Modalism holds that Father, Son, and Holy Spirit do not refer to distinct persons in the godhead, but to different modes of existence of a single person. It teaches that in ages past God manifested himself as the Father, during the incarnation of Christ he manifested himself as the Son, and subsequently he manifested himself as the Holy Spirit. As one of its key tenets it states that God cannot exist in more than one mode at a time. So while this teaching does hold to a form of trinitarian theology and while it does proclaim the divinity of Jesus Christ, it denies that there are three distinct persons who together make up the godhead.

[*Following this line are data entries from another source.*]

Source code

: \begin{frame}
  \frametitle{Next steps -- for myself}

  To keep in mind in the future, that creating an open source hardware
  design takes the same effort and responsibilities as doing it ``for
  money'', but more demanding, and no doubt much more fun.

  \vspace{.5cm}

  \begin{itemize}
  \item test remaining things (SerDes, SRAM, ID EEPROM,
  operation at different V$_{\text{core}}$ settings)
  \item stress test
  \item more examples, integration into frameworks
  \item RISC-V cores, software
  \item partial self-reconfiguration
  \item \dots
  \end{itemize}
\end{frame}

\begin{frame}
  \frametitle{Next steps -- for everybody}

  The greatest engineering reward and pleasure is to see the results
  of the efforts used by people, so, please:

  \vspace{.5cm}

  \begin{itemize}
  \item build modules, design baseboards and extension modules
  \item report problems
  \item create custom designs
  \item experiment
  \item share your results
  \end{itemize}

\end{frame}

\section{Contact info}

Hence the belief statement at the Potter’s House says, “There is one God, Creator of all things, infinitely perfect, and eternally existing in three manifestations: Father, Son and Holy Spirit.” (Formerly the statement was even clearer: “We believe in one God who is eternal in His existence, Triune in His manifestation, being both Father, Son and Holy Ghost AND that He is Sovereign and Absolute in His authority.”) The important word here is manifestations. Where historic Christianity affirms persons, modalism demands use of manifestations or modes.
Followers & Adherents
Jakes has wide influence in many circles. Some 17,000 people attend his church on a weekly basis and millions more encounter his teaching through his broadcasts, conferences, movies, and books. He is one of a few Christian figures who has a voice that extends into the broader culture through association with Oprah Winfrey, American presidents, and other leaders.
What the Bible Says
These minor distinctions in trinitarian theology, a word here, a letter there, actually represent colossal differences and even eternal differences—the difference between heaven and hell. Modalism has long been labeled as a heresy meaning that if you believe it in place of the biblical understanding of the Trinity, you are not and cannot be a true Christian (much of this section can be found in Wayne Grudem’s Systematic Theology).

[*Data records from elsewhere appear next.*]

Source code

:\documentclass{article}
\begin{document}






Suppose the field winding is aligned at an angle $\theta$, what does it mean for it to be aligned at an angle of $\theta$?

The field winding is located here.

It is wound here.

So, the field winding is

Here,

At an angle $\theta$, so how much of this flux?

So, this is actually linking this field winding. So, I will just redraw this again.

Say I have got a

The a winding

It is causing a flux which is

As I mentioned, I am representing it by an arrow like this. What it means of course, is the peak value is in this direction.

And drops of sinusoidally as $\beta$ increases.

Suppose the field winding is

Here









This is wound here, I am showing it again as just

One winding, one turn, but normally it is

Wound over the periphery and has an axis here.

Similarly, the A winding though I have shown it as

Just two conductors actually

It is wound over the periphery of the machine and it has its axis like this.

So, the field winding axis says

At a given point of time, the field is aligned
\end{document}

We can define the Trinity, as the church has historically understood it, through a series of seven simple statements: There is one God; The Father is God; The Son is God; The Holy Spirit is God; The Father is not the Son; The Son is not the Spirit; The Spirit is not the Father.

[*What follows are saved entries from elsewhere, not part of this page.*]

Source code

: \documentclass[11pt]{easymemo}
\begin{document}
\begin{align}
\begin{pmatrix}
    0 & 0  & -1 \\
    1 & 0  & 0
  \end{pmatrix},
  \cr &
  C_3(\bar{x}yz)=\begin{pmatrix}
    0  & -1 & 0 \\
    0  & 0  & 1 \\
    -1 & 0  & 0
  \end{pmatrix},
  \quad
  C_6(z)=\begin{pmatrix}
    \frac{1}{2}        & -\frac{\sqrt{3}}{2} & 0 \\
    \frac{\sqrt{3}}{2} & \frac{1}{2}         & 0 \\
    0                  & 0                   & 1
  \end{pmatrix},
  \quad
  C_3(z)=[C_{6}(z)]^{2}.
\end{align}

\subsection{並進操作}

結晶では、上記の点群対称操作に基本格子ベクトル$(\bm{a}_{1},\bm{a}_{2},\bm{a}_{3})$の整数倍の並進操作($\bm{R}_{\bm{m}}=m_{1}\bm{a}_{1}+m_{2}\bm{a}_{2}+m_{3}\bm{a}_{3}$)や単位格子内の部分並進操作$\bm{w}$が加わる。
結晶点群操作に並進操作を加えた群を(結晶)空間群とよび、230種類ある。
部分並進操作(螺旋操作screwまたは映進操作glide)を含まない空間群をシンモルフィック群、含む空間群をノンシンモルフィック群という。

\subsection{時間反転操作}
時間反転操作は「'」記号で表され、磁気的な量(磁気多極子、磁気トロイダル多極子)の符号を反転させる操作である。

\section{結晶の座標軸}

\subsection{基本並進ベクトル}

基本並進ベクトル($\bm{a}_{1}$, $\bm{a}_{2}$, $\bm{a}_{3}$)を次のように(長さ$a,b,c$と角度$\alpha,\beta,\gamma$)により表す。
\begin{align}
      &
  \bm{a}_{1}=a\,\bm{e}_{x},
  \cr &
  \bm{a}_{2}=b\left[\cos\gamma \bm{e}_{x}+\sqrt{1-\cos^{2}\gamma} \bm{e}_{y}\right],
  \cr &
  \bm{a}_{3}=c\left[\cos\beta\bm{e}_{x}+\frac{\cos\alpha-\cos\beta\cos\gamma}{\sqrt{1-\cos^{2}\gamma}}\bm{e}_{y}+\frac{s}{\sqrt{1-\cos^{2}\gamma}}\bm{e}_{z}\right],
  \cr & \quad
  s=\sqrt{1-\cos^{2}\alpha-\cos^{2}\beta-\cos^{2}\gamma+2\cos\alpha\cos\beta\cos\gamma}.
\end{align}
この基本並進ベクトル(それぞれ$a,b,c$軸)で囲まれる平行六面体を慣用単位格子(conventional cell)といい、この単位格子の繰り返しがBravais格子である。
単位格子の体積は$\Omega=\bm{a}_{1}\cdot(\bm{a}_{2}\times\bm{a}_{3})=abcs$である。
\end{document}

In all that is, in all that exists, there is only one God. No truth was more precious to the Israelites of old. In Isaiah’s prophecy God records:
There is no other god besides me
a righteous God and a Savior;
there is none besides me.
Turn to me and be saved,
all the ends of the earth!
For I am God, and there is no other. (Isaiah 45:21-22)
It could hardly be clearer. The New Testament is equally explicit. Paul writes, “There is one God, and there is one mediator between God and men, the man Christ Jesus” (1 Timothy 2:5). James agrees: “You believe that God is one; you do well. Even the demons believe—and shudder” (James 2:19).
There is one God. The other six statements affirm both unity and diversity within the godhead. There is one God who exists as Father, Son, and Holy Spirit, yet each of these is distinct from the others. There is unity here, but there is also diversity. There is a real sense in which God is one, and there is a real sense in which God is three.
To summarize those seven statements, we might say, “God eternally exists as three persons, Father, Son, and Holy Spirit, and each person is fully God, and there is one God.” In all that we believe, in all that we affirm or deny, we must hold these seven statements together. If we take away one, the entire structure collapses. In fact, every time the Trinity comes under attack, or every time the Trinity is denied, it is because one of these statements has been taken away or tampered with.
What words can we use to describe this quality of one-ness and this quality of three-ness? God is one (blank) and three (blank)? Christians came to use the term essence to describe the one-ness of God, and the term person to express the three-ness of Father, Son, and Holy Spirit. God is one essence and three persons.
Though he has recently denied being a Modalist, T.D. Jakes continues to use manifestations in place of persons and continues to affirm the faith of those who remain ardent Oneness Pentecostals. This is no minor quibble in theology because it contradicts and confuses the orthodox and accepted view of the Trinity. Until he clearly affirms the orthodox definition of the Trinity and denies the Modalist definition of the Trinity, we must regard him warily as a false teacher.